Back to reality
- mentioned here because I believe the thoughts resonate in APUG.
It is Monday morning and almost time to return to the Day-Job where it is all digital. I cannot shoot analog-anything for work. I just despise, on so many levels, the digital photography and everything electronic about the outcomes. But the nonphotography work is wonderful and I'm sticking to the job.
The challenge of still photography for me _on the_day_job_, is the same as it was in 1967 and for a decade of 35mm photography that followed: to make a remarkable single still statement. That is hard work, with successful outcomes distinguished by tenacity and vision, and often, frankly, some good luck. (Note the absense of the word 'talent' which I do not claim.)
Most eye-opening is the fact that today, just like 1967-77, the persons receiving my digital pictures respond the same way they did for analog work before digital.

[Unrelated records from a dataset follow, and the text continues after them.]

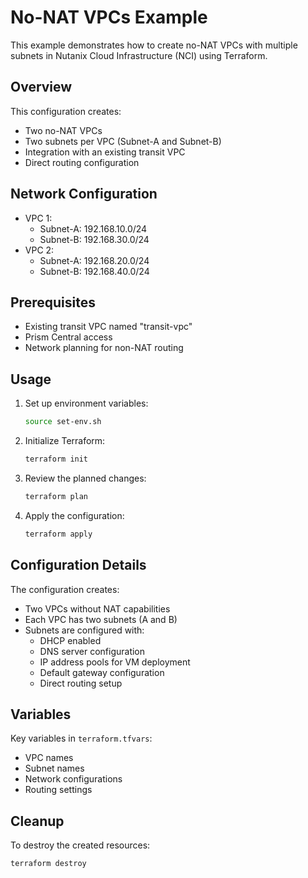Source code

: # No-NAT VPCs Example

This example demonstrates how to create no-NAT VPCs with multiple subnets in Nutanix Cloud Infrastructure (NCI) using Terraform.

## Overview

This configuration creates:
- Two no-NAT VPCs
- Two subnets per VPC (Subnet-A and Subnet-B)
- Integration with an existing transit VPC
- Direct routing configuration

## Network Configuration

- VPC 1:
  - Subnet-A: 192.168.10.0/24
  - Subnet-B: 192.168.30.0/24
- VPC 2:
  - Subnet-A: 192.168.20.0/24
  - Subnet-B: 192.168.40.0/24

## Prerequisites

- Existing transit VPC named "transit-vpc"
- Prism Central access
- Network planning for non-NAT routing

## Usage

1. Set up environment variables:
   ```bash
   source set-env.sh
   ```

2. Initialize Terraform:
   ```bash
   terraform init
   ```

3. Review the planned changes:
   ```bash
   terraform plan
   ```

4. Apply the configuration:
   ```bash
   terraform apply
   ```

## Configuration Details

The configuration creates:
- Two VPCs without NAT capabilities
- Each VPC has two subnets (A and B)
- Subnets are configured with:
  - DHCP enabled
  - DNS server configuration
  - IP address pools for VM deployment
  - Default gateway configuration
  - Direct routing setup

## Variables

Key variables in `terraform.tfvars`:
- VPC names
- Subnet names
- Network configurations
- Routing settings

## Cleanup

To destroy the created resources:
```bash
terraform destroy
``` 
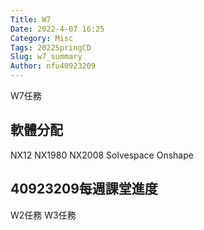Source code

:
 ```yaml
---
Title: W7
Date: 2022-4-07 16:25
Category: Misc
Tags: 2022SpringCD
Slug: w7_summary
Author: nfu40923209
---
```


W7任務

<!-- PELICAN_END_SUMMARY -->

軟體分配
----
NX12
NX1980
NX2008
Solvespace
Onshape


40923209每週課堂進度
----

W2任務
W3任務



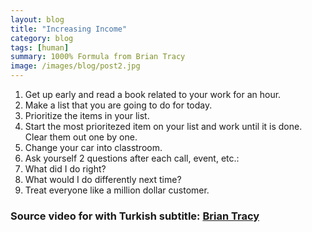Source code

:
 ```yaml
---
layout: blog
title: "Increasing Income"
category: blog
tags: [human]  
summary: 1000% Formula from Brian Tracy
image: /images/blog/post2.jpg
---
```


1. Get up early and read a book related to your work for an hour.
2. Make a list that you are going to do for today.
3. Prioritize the items in your list.
4. Start the most prioritezed item on your list and work until it is done. Clear them out one by one.
5. Change your car into classtroom.
6. Ask yourself 2 questions after each call, event, etc.:
  1. What did I do right?
  2. What would I do differently next time?
7. Treat everyone like a million dollar customer.

### Source video for with Turkish subtitle: [Brian Tracy]

[Brian Tracy]: <https://www.youtube.com/watch?v=bGw8M6oLwQ8>


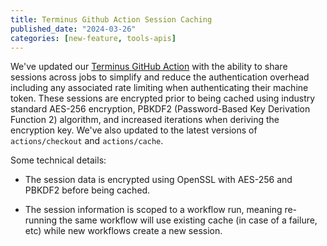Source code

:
 ```yaml
---
title: Terminus Github Action Session Caching
published_date: "2024-03-26"
categories: [new-feature, tools-apis]
---
```

We've updated our [Terminus GitHub Action](https://github.com/marketplace/actions/setup-terminus) with the ability to share sessions across jobs to simplify and reduce the authentication overhead including any associated rate limiting when authenticating their machine token. These sessions are encrypted prior to being cached using industry standard AES-256 encryption, PBKDF2 (Password-Based Key Derivation Function 2) algorithm, and increased iterations when deriving the encryption key. We've also updated to the latest versions of `actions/checkout` and `actions/cache`.

Some technical details:

- The session data is encrypted using OpenSSL with AES-256 and PBKDF2 before being cached.

- The session information is scoped to a workflow run, meaning re-running the same workflow will use existing cache (in case of a failure, etc) while new workflows create a new session.
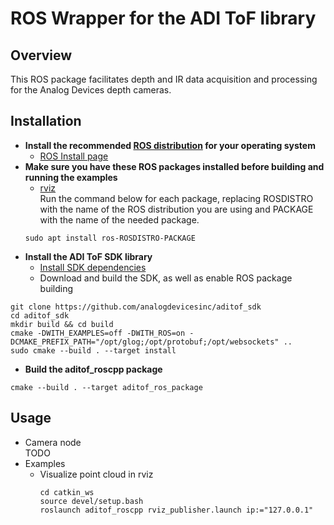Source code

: 
# ROS Wrapper for the ADI ToF library

## Overview
This ROS package facilitates depth and IR data acquisition and processing for the Analog Devices depth cameras.

## Installation

- **Install the recommended [ROS distribution](http://wiki.ros.org/Distributions) for your operating system**
  - [ROS Install page](http://wiki.ros.org/ROS/Installation)
- **Make sure you have these ROS packages installed before building and running the examples**
  - [rviz](http://wiki.ros.org/rviz)\
    Run the command below for each package, replacing ROSDISTRO with the name of the ROS distribution you are using and PACKAGE with the name of the needed package.
  ```console
  sudo apt install ros-ROSDISTRO-PACKAGE
  ```
- **Install the ADI ToF SDK library**
  - [Install SDK dependencies](https://github.com/analogdevicesinc/aditof_sdk/blob/6c7fb376aeec73a21ab177adf297c5781bcbd544/doc/linux/build_instructions.md#installing-the-dependencies)
  - Download and build the SDK, as well as enable ROS package building
```console
git clone https://github.com/analogdevicesinc/aditof_sdk
cd aditof_sdk
mkdir build && cd build
cmake -DWITH_EXAMPLES=off -DWITH_ROS=on -DCMAKE_PREFIX_PATH="/opt/glog;/opt/protobuf;/opt/websockets" ..
sudo cmake --build . --target install
```
 - **Build the aditof_roscpp package**
  ```console
  cmake --build . --target aditof_ros_package
  ```

## Usage
- Camera node\
TODO
- Examples
  - Visualize point cloud in rviz
    ```console
    cd catkin_ws
    source devel/setup.bash
    roslaunch aditof_roscpp rviz_publisher.launch ip:="127.0.0.1"
    ```

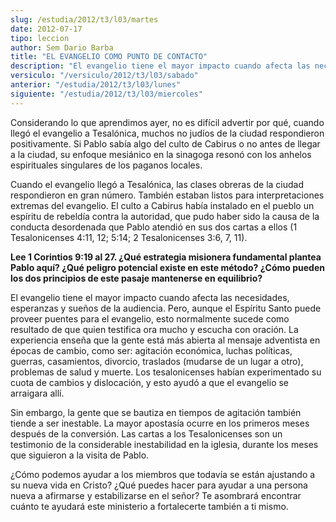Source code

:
 ```yaml
---
slug: /estudia/2012/t3/l03/martes
date: 2012-07-17
tipo: leccion
author: Sem Dario Barba
title: "EL EVANGELIO COMO PUNTO DE CONTACTO"
description: "El evangelio tiene el mayor impacto cuando afecta las necesidades, esperanzas y  sueños de la audiencia. Pero, aunque el Espíritu Santo puede proveer puentes  para el evangelio, esto normalmente sucede como resultado de que quien  testifica ora mucho y escucha con oración."
versiculo: "/versiculo/2012/t3/l03/sabado"
anterior: "/estudia/2012/t3/l03/lunes"
siguiente: "/estudia/2012/t3/l03/miercoles"
---
```


Considerando lo que aprendimos ayer, no es difícil advertir por qué, cuando llegó el evangelio a Tesalónica, muchos no judíos de la ciudad respondieron positivamente. Si Pablo sabía algo del culto de Cabirus o no antes de llegar a la ciudad, su enfoque mesiánico en la sinagoga resonó con los anhelos espirituales singulares de los paganos locales.

Cuando el evangelio llegó a Tesalónica, las clases obreras de la ciudad respondieron en gran número. También estaban listos para interpretaciones extremas del evangelio. El culto a Cabirus había instalado en el pueblo un espíritu de rebeldía contra la autoridad, que pudo haber sido la causa de la conducta desordenada que Pablo atendió en sus dos cartas a ellos (1 Tesalonicenses 4:11, 12; 5:14; 2 Tesalonicenses 3:6, 7, 11).

**Lee 1 Corintios 9:19 al 27. ¿Qué estrategia misionera fundamental plantea Pablo aquí? ¿Qué peligro potencial existe en este método? ¿Cómo pueden los dos principios de este pasaje mantenerse en equilibrio?**

El evangelio tiene el mayor impacto cuando afecta las necesidades, esperanzas y sueños de la audiencia. Pero, aunque el Espíritu Santo puede proveer puentes para el evangelio, esto normalmente sucede como resultado de que quien testifica ora mucho y escucha con oración. La experiencia enseña que la gente está más abierta al mensaje adventista en épocas de cambio, como ser: agitación económica, luchas políticas, guerras, casamientos, divorcio, traslados (mudarse de un lugar a otro), problemas de salud y muerte. Los tesalonicenses habían experimentado su cuota de cambios y dislocación, y esto ayudó a que el evangelio se arraigara allí.

Sin embargo, la gente que se bautiza en tiempos de agitación también tiende a ser inestable. La mayor apostasía ocurre en los primeros meses después de la conversión. Las cartas a los Tesalonicenses son un testimonio de la considerable inestabilidad en la iglesia, durante los meses que siguieron a la visita de Pablo.

¿Cómo podemos ayudar a los miembros que todavía se están ajustando a su nueva vida en Cristo? ¿Qué puedes hacer para ayudar a una persona nueva a afirmarse y estabilizarse en el señor? Te asombrará encontrar cuánto te ayudará este ministerio a fortalecerte también a ti mismo.
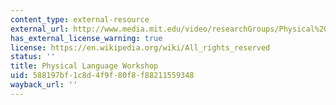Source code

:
 ```yaml
---
content_type: external-resource
external_url: http://www.media.mit.edu/video/researchGroups/Physical%20Language%20Workshop
has_external_license_warning: true
license: https://en.wikipedia.org/wiki/All_rights_reserved
status: ''
title: Physical Language Workshop
uid: 588197bf-1c8d-4f9f-80f8-f88211559348
wayback_url: ''
---
```

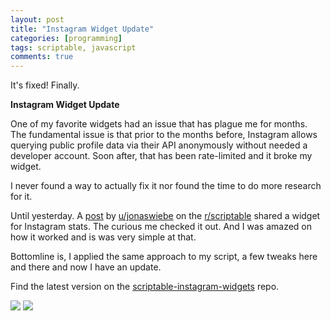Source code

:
 ```yaml
---
layout: post
title: "Instagram Widget Update"
categories: [programming]
tags: scriptable, javascript
comments: true
---
```


It's fixed! Finally.

<!--more-->

**Instagram Widget Update**

One of my favorite widgets had an issue that has plague me for months. The fundamental issue is that prior to the months before, Instagram allows querying public profile data via their API anonymously without needed a developer account. Soon after, that has been rate-limited and it broke my widget.

I never found a way to actually fix it nor found the time to do more research for it.

Until yesterday. A [post](https://www.reddit.com/r/Scriptable/comments/llpxmv/widget_for_instagram/) by [u/jonaswiebe](https://www.reddit.com/user/jonaswiebe/) on the [r/scriptable](https://www.reddit.com/r/Scriptable) shared a widget for Instagram stats. The curious me checked it out. And I was amazed on how it worked and is was very simple at that. 

Bottomline is, I applied the same approach to my script, a few tweaks here and there and now I have an update. 

Find the latest version on the [scriptable-instagram-widgets](https://github.com/supermamon/scriptable-instagram-widgets) repo.


![](https://github.com/supermamon/scriptable-instagram-widgets/raw/master/img/iglp-1.png)
![](https://github.com/supermamon/scriptable-instagram-widgets/raw/master/img/iglp-2.png)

The essence of the day's work is not diminished because for the most part, everyday editors never particularly respected photography for the media itself but instead they find the unusual, certain virtue in the moment/thing itself well made. Regarding the archival nature of images, well I know that some of my staff-photographer works persist today as fading newspaper and magazine clippings in unknown persons' scrapbooks and the rest are as gone as ghosts in crashed hard drive.
At 6pm I will walk off the job and return to a consuming affair with analog photography, books of negatives, an uncomfortable darkroom situation, and all the other truly great stuff. What mattered before still matters. I can apppreciate a well hand-made analog print, a fortuitous subject moment, and love it if they come together.
Analog/Digital coping: is synthesis; the ability to hold two apparently mutually conflicting paradigms at once without going insane. It can bring calm wisdom, too.
Now for a cup of coffee and work... and I suppose I should don a flameproof suit before I log in again.